= Dataset records =
:::::

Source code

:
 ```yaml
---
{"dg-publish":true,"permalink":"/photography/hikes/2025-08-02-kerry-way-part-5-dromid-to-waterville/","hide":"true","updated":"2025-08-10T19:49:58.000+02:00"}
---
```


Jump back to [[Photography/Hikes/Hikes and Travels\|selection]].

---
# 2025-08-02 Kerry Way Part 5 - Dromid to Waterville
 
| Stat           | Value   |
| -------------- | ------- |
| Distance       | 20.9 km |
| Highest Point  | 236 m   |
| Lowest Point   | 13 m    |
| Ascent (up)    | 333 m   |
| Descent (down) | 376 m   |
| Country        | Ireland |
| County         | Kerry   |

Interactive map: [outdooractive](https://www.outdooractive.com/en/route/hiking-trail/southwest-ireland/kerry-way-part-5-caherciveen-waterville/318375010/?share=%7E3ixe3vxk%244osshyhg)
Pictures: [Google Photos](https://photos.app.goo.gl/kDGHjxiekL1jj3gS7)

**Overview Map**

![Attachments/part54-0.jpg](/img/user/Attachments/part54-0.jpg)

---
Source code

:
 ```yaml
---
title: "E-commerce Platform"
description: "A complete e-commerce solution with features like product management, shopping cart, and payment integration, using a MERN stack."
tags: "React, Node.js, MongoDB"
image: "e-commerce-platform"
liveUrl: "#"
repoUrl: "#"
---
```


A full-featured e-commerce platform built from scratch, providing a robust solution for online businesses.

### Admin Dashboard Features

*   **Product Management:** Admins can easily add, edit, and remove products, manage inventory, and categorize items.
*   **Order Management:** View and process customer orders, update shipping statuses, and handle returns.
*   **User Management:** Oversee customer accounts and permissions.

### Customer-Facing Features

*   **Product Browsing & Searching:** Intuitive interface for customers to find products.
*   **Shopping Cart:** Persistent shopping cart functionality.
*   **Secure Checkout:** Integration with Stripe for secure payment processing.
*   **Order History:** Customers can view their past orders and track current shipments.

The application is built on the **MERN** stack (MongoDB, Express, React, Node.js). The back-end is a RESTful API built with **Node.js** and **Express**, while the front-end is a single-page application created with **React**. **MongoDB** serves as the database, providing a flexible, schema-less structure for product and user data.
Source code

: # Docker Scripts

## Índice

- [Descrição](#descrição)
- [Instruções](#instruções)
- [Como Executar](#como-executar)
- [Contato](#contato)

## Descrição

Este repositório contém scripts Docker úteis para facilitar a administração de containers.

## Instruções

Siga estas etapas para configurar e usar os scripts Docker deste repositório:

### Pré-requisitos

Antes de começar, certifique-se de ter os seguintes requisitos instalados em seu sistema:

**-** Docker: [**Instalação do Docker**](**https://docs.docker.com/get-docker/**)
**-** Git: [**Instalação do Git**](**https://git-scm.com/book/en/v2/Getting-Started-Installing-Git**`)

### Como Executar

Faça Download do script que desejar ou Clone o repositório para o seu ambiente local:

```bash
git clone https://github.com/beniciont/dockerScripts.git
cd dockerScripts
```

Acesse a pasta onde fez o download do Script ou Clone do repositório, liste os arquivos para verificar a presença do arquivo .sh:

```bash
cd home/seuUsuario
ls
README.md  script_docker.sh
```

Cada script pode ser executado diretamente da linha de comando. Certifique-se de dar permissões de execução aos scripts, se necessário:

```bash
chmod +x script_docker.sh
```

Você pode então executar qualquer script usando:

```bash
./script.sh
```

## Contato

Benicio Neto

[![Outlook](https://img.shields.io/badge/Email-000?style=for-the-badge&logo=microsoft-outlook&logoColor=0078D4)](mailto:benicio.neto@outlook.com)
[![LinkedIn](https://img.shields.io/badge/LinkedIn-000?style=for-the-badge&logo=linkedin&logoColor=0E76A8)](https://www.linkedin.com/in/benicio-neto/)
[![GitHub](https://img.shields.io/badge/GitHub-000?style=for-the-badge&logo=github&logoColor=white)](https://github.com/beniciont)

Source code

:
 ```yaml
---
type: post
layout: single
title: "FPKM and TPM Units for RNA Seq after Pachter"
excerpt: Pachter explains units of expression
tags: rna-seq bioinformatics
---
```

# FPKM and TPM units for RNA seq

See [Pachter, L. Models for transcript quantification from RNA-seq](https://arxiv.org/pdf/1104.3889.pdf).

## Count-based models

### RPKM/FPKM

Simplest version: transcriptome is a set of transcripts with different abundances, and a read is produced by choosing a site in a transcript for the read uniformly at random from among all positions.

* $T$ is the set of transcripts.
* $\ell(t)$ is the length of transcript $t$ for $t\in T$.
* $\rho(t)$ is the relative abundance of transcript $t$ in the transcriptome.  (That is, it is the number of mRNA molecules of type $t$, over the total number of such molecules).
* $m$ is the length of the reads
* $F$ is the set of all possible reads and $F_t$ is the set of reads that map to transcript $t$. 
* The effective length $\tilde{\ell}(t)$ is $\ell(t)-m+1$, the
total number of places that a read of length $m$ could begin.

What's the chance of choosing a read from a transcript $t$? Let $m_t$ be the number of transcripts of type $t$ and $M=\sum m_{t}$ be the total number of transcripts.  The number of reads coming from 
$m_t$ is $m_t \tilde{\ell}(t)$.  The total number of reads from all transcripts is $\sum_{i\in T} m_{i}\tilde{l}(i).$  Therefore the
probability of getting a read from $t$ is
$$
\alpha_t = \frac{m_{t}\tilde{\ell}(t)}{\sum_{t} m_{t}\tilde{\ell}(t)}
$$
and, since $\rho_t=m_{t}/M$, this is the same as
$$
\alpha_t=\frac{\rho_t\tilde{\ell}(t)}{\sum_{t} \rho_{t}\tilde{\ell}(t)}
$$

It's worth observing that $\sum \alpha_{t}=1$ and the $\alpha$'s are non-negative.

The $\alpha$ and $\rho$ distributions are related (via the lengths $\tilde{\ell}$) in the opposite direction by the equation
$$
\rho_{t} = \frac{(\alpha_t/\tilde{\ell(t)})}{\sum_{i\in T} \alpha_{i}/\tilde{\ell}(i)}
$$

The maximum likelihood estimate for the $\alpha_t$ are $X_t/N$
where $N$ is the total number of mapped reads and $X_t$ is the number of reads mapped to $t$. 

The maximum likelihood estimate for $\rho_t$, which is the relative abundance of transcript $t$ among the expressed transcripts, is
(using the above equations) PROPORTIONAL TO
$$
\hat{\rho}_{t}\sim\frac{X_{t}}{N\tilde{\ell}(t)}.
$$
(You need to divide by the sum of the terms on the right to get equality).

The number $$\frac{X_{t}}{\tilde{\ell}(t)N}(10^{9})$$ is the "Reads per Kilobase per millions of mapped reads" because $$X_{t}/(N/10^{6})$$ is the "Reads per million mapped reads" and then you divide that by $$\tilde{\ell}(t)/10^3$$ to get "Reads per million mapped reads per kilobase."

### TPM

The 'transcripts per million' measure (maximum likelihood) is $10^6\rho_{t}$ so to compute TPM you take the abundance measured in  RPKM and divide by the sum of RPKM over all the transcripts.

:::::

= Problem description =
Exactly the lines from the start of the entries through the one bearing "### Customer-Facing Features" are to be output, with both ends included.

= Answer to this task =
Source code

:
 ```yaml
---
{"dg-publish":true,"permalink":"/photography/hikes/2025-08-02-kerry-way-part-5-dromid-to-waterville/","hide":"true","updated":"2025-08-10T19:49:58.000+02:00"}
---
```


Jump back to [[Photography/Hikes/Hikes and Travels\|selection]].

---
# 2025-08-02 Kerry Way Part 5 - Dromid to Waterville
 
| Stat           | Value   |
| -------------- | ------- |
| Distance       | 20.9 km |
| Highest Point  | 236 m   |
| Lowest Point   | 13 m    |
| Ascent (up)    | 333 m   |
| Descent (down) | 376 m   |
| Country        | Ireland |
| County         | Kerry   |

Interactive map: [outdooractive](https://www.outdooractive.com/en/route/hiking-trail/southwest-ireland/kerry-way-part-5-caherciveen-waterville/318375010/?share=%7E3ixe3vxk%244osshyhg)
Pictures: [Google Photos](https://photos.app.goo.gl/kDGHjxiekL1jj3gS7)

**Overview Map**

![Attachments/part54-0.jpg](/img/user/Attachments/part54-0.jpg)

---
Source code

:
 ```yaml
---
title: "E-commerce Platform"
description: "A complete e-commerce solution with features like product management, shopping cart, and payment integration, using a MERN stack."
tags: "React, Node.js, MongoDB"
image: "e-commerce-platform"
liveUrl: "#"
repoUrl: "#"
---
```


A full-featured e-commerce platform built from scratch, providing a robust solution for online businesses.

### Admin Dashboard Features

*   **Product Management:** Admins can easily add, edit, and remove products, manage inventory, and categorize items.
*   **Order Management:** View and process customer orders, update shipping statuses, and handle returns.
*   **User Management:** Oversee customer accounts and permissions.

### Customer-Facing Features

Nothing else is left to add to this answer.